_Exercise:_
Once the pictures are set aside, reproduce the entries below exactly.

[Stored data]
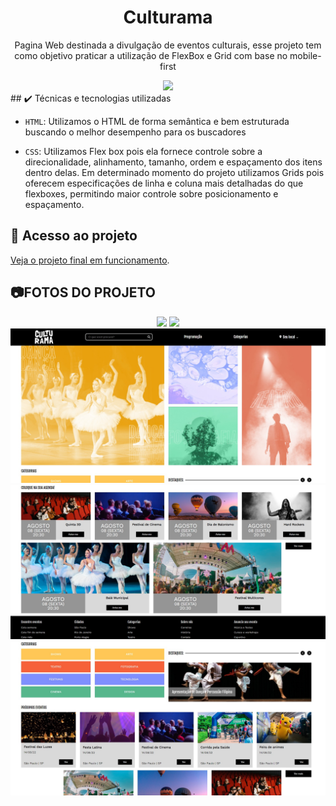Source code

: <h1 align="center">Culturama</h1>
<p align="center"> Pagina Web destinada a divulgação de eventos culturais, esse projeto tem como objetivo praticar a utilização de FlexBox e Grid com base no mobile-first</p>
<div align="center">
<img src="https://github.com/Luis-Emanuel/Culturama/blob/main/assets/img-git/gif%20DESK.gif?raw=true" />
</div>
## ✔️ Técnicas e tecnologias utilizadas

- `HTML`: Utilizamos o HTML de forma semântica e bem estruturada buscando o melhor desempenho para os buscadores 

- `CSS`: Utilizamos Flex box pois ela fornece controle sobre a direcionalidade, alinhamento, tamanho, ordem e espaçamento dos itens dentro delas. Em determinado momento do projeto utilizamos Grids pois oferecem especificações de linha e coluna mais detalhadas do que flexboxes, permitindo maior controle sobre posicionamento e espaçamento.

## 📁 Acesso ao projeto
[Veja o projeto final em funcionamento]( https://culturama-swart.vercel.app/).
## 📷FOTOS DO PROJETO
<div align="center">
<img src="https://github.com/Luis-Emanuel/Culturama/blob/main/assets/img-git/gif%20MOBILE.gif?raw=true" />
<img src="https://github.com/Luis-Emanuel/Culturama/blob/main/assets/img-git/gif%20DESK.gif?raw=true" />
<img src="https://github.com/Luis-Emanuel/Culturama/blob/main/assets/img-git/chrome-capture-2023-4-12.png?raw=true" />
<img src="https://github.com/Luis-Emanuel/Culturama/blob/main/assets/img-git/chrome-capture-2023-4-12%20(1).png?raw=true" />
<img src="https://github.com/Luis-Emanuel/Culturama/blob/main/assets/img-git/asd.png?raw=true" />

</div>
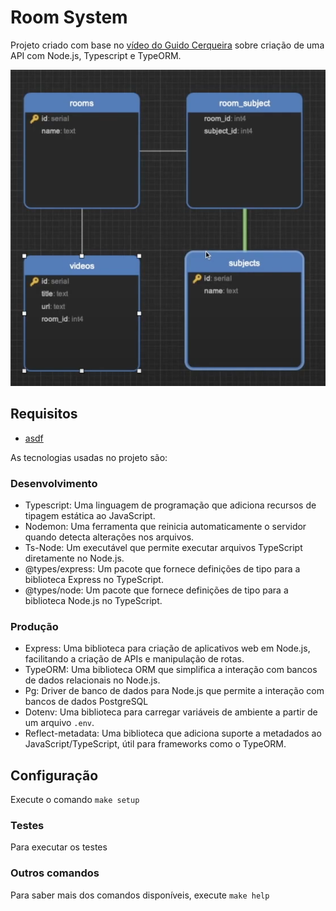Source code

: # Room System

Projeto criado com base no [vídeo do Guido Cerqueira](https://www.youtube.com/watch?v=j8cm2C5-xn8) sobre criação de uma
API com Node.js, Typescript e TypeORM.

![MER](./screenshots/mer.png)

## Requisitos

- [asdf](https://asdf-vm.com/guide/getting-started.html)

As tecnologias usadas no projeto são:

### Desenvolvimento

- Typescript: Uma linguagem de programação que adiciona recursos de tipagem estática ao JavaScript.
- Nodemon: Uma ferramenta que reinicia automaticamente o servidor quando detecta alterações nos arquivos.
- Ts-Node: Um executável que permite executar arquivos TypeScript diretamente no Node.js.
- @types/express: Um pacote que fornece definições de tipo para a biblioteca Express no TypeScript.
- @types/node: Um pacote que fornece definições de tipo para a biblioteca Node.js no TypeScript.

### Produção

- Express: Uma biblioteca para criação de aplicativos web em Node.js, facilitando a criação de APIs e manipulação de rotas.
- TypeORM: Uma biblioteca ORM que simplifica a interação com bancos de dados relacionais no Node.js.
- Pg: Driver de banco de dados para Node.js que permite a interação com bancos de dados PostgreSQL
- Dotenv: Uma biblioteca para carregar variáveis de ambiente a partir de um arquivo `.env`.
- Reflect-metadata: Uma biblioteca que adiciona suporte a metadados ao JavaScript/TypeScript, útil para frameworks como o TypeORM.

## Configuração

Execute o comando `make setup`

### Testes

Para executar os testes

### Outros comandos

Para saber mais dos comandos disponíveis, execute `make help`
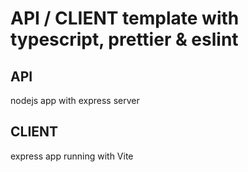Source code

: # API / CLIENT template with typescript, prettier & eslint

## API

nodejs app with express server

## CLIENT

express app running with Vite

_Task result:_
Source code

: <h1 align="center">Culturama</h1>
<p align="center"> Pagina Web destinada a divulgação de eventos culturais, esse projeto tem como objetivo praticar a utilização de FlexBox e Grid com base no mobile-first</p>
<div align="center">
<img src="https://github.com/Luis-Emanuel/Culturama/blob/main/assets/img-git/gif%20DESK.gif?raw=true" />
</div>
## ✔️ Técnicas e tecnologias utilizadas

- `HTML`: Utilizamos o HTML de forma semântica e bem estruturada buscando o melhor desempenho para os buscadores 

- `CSS`: Utilizamos Flex box pois ela fornece controle sobre a direcionalidade, alinhamento, tamanho, ordem e espaçamento dos itens dentro delas. Em determinado momento do projeto utilizamos Grids pois oferecem especificações de linha e coluna mais detalhadas do que flexboxes, permitindo maior controle sobre posicionamento e espaçamento.

## 📁 Acesso ao projeto
[Veja o projeto final em funcionamento]( https://culturama-swart.vercel.app/).
## 📷FOTOS DO PROJETO
<div align="center">
<img src="https://github.com/Luis-Emanuel/Culturama/blob/main/assets/img-git/gif%20MOBILE.gif?raw=true" />
<img src="https://github.com/Luis-Emanuel/Culturama/blob/main/assets/img-git/gif%20DESK.gif?raw=true" />
<img src="https://github.com/Luis-Emanuel/Culturama/blob/main/assets/img-git/chrome-capture-2023-4-12.png?raw=true" />
<img src="https://github.com/Luis-Emanuel/Culturama/blob/main/assets/img-git/chrome-capture-2023-4-12%20(1).png?raw=true" />
<img src="https://github.com/Luis-Emanuel/Culturama/blob/main/assets/img-git/asd.png?raw=true" />

</div>
Source code

: # Room System

Projeto criado com base no [vídeo do Guido Cerqueira](https://www.youtube.com/watch?v=j8cm2C5-xn8) sobre criação de uma
API com Node.js, Typescript e TypeORM.

![MER](./screenshots/mer.png)

## Requisitos

- [asdf](https://asdf-vm.com/guide/getting-started.html)

As tecnologias usadas no projeto são:

### Desenvolvimento

- Typescript: Uma linguagem de programação que adiciona recursos de tipagem estática ao JavaScript.
- Nodemon: Uma ferramenta que reinicia automaticamente o servidor quando detecta alterações nos arquivos.
- Ts-Node: Um executável que permite executar arquivos TypeScript diretamente no Node.js.
- @types/express: Um pacote que fornece definições de tipo para a biblioteca Express no TypeScript.
- @types/node: Um pacote que fornece definições de tipo para a biblioteca Node.js no TypeScript.

### Produção

- Express: Uma biblioteca para criação de aplicativos web em Node.js, facilitando a criação de APIs e manipulação de rotas.
- TypeORM: Uma biblioteca ORM que simplifica a interação com bancos de dados relacionais no Node.js.
- Pg: Driver de banco de dados para Node.js que permite a interação com bancos de dados PostgreSQL
- Dotenv: Uma biblioteca para carregar variáveis de ambiente a partir de um arquivo `.env`.
- Reflect-metadata: Uma biblioteca que adiciona suporte a metadados ao JavaScript/TypeScript, útil para frameworks como o TypeORM.

## Configuração

Execute o comando `make setup`

### Testes

Para executar os testes

### Outros comandos

Para saber mais dos comandos disponíveis, execute `make help`
Source code

: # API / CLIENT template with typescript, prettier & eslint

## API

nodejs app with express server

## CLIENT

express app running with Vite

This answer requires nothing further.